### [TASK GOAL]
Copy out nothing but the line containing "(Shortest Job First)]" and the lines that follow it to the end of the entries, exactly as they stand.

==== DATA FOR PROCESSING ====

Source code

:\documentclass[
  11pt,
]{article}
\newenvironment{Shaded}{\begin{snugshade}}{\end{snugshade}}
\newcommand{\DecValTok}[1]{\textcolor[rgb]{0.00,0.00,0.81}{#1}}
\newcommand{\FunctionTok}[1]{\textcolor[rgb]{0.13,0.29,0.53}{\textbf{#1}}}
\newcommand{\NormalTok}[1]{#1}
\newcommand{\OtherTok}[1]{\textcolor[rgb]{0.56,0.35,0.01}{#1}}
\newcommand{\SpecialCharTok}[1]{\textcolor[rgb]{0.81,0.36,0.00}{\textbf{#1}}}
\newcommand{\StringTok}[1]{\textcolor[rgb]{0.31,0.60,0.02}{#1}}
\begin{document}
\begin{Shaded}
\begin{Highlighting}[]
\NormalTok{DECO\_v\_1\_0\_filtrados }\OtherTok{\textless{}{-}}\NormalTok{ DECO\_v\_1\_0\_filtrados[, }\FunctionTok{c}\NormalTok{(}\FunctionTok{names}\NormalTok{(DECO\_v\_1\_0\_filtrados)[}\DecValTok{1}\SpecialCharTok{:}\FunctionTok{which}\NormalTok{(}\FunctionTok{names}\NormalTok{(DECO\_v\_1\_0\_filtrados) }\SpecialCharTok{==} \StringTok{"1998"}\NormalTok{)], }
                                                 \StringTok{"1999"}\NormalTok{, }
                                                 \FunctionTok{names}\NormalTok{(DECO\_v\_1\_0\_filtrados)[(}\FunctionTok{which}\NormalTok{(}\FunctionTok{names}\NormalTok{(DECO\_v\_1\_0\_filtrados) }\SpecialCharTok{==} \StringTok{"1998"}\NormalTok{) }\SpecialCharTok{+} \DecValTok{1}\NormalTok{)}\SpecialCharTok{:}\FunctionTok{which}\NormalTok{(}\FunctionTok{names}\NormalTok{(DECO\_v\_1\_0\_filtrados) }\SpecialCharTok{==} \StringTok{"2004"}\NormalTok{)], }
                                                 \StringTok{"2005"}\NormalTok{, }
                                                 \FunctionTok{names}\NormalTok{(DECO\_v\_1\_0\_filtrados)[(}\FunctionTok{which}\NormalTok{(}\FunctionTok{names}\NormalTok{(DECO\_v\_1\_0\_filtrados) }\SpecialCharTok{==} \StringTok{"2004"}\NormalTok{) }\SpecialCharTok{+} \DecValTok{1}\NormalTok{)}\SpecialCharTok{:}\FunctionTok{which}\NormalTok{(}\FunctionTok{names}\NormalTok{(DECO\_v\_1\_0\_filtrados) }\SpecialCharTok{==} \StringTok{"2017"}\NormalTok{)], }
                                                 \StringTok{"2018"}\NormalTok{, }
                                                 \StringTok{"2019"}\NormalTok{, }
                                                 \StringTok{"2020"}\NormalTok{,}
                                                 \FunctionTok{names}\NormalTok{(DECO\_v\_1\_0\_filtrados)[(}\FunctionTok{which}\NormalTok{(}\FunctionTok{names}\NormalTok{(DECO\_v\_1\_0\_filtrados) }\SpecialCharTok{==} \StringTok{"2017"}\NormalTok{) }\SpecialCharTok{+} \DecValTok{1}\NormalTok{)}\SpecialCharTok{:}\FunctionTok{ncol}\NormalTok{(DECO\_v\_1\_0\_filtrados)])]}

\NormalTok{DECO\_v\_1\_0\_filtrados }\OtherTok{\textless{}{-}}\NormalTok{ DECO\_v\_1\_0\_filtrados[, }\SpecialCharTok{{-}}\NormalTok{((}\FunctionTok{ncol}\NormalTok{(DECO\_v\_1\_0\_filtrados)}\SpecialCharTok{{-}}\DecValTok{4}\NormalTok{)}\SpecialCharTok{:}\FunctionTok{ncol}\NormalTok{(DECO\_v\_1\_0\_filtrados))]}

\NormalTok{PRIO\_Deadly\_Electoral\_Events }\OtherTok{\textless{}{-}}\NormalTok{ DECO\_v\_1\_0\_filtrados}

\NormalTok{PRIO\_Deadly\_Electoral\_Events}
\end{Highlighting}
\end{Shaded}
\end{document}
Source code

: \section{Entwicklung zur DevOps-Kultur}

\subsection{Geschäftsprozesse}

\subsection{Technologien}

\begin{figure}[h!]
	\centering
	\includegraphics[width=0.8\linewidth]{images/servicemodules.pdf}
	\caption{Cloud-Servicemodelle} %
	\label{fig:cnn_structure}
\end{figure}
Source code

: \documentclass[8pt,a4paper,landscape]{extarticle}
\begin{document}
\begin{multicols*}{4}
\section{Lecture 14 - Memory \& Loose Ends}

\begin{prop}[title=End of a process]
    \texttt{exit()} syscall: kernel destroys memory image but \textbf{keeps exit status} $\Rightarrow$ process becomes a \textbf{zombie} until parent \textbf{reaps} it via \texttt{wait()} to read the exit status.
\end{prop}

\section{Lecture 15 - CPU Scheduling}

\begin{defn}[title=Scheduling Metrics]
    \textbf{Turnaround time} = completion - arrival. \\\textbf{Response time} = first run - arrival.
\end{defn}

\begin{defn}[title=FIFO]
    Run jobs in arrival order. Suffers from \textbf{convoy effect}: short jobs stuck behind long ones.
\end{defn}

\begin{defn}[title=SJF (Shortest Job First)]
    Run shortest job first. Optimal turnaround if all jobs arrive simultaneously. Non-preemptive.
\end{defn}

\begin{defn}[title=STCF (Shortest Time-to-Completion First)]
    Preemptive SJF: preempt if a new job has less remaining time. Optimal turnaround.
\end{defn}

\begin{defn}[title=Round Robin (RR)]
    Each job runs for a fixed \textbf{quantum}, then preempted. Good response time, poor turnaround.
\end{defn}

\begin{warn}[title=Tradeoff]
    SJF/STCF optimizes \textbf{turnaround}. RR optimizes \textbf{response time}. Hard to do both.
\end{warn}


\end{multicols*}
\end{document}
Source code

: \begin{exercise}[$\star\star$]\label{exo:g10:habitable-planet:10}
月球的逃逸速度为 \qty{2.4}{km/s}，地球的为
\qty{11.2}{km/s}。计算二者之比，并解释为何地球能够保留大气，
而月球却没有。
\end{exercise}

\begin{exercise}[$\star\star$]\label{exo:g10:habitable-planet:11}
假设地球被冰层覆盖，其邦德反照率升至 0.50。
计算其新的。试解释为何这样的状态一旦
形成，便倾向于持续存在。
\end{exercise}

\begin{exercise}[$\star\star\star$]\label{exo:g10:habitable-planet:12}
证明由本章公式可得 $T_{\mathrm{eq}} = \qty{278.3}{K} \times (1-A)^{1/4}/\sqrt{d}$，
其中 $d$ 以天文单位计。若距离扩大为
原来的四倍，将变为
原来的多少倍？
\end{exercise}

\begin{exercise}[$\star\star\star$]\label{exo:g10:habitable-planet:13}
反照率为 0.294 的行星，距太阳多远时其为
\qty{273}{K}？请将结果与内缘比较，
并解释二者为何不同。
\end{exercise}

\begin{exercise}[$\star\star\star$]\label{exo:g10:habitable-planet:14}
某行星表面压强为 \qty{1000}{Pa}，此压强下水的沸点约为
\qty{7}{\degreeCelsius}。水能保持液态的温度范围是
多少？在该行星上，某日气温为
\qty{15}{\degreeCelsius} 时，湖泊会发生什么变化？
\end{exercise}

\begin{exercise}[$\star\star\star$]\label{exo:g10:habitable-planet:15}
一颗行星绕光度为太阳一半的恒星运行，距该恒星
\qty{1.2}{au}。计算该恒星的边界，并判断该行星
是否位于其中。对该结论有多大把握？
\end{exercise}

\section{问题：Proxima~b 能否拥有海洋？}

====

### [REPLY TO THE TASK]
\begin{defn}[title=SJF (Shortest Job First)]
    Run shortest job first. Optimal turnaround if all jobs arrive simultaneously. Non-preemptive.
\end{defn}

\begin{defn}[title=STCF (Shortest Time-to-Completion First)]
    Preemptive SJF: preempt if a new job has less remaining time. Optimal turnaround.
\end{defn}

\begin{defn}[title=Round Robin (RR)]
    Each job runs for a fixed \textbf{quantum}, then preempted. Good response time, poor turnaround.
\end{defn}

\begin{warn}[title=Tradeoff]
    SJF/STCF optimizes \textbf{turnaround}. RR optimizes \textbf{response time}. Hard to do both.
\end{warn}


\end{multicols*}
\end{document}
Source code

: \begin{exercise}[$\star\star$]\label{exo:g10:habitable-planet:10}
月球的逃逸速度为 \qty{2.4}{km/s}，地球的为
\qty{11.2}{km/s}。计算二者之比，并解释为何地球能够保留大气，
而月球却没有。
\end{exercise}

\begin{exercise}[$\star\star$]\label{exo:g10:habitable-planet:11}
假设地球被冰层覆盖，其邦德反照率升至 0.50。
计算其新的。试解释为何这样的状态一旦
形成，便倾向于持续存在。
\end{exercise}

\begin{exercise}[$\star\star\star$]\label{exo:g10:habitable-planet:12}
证明由本章公式可得 $T_{\mathrm{eq}} = \qty{278.3}{K} \times (1-A)^{1/4}/\sqrt{d}$，
其中 $d$ 以天文单位计。若距离扩大为
原来的四倍，将变为
原来的多少倍？
\end{exercise}

\begin{exercise}[$\star\star\star$]\label{exo:g10:habitable-planet:13}
反照率为 0.294 的行星，距太阳多远时其为
\qty{273}{K}？请将结果与内缘比较，
并解释二者为何不同。
\end{exercise}

\begin{exercise}[$\star\star\star$]\label{exo:g10:habitable-planet:14}
某行星表面压强为 \qty{1000}{Pa}，此压强下水的沸点约为
\qty{7}{\degreeCelsius}。水能保持液态的温度范围是
多少？在该行星上，某日气温为
\qty{15}{\degreeCelsius} 时，湖泊会发生什么变化？
\end{exercise}

\begin{exercise}[$\star\star\star$]\label{exo:g10:habitable-planet:15}
一颗行星绕光度为太阳一半的恒星运行，距该恒星
\qty{1.2}{au}。计算该恒星的边界，并判断该行星
是否位于其中。对该结论有多大把握？
\end{exercise}

\section{问题：Proxima~b 能否拥有海洋？}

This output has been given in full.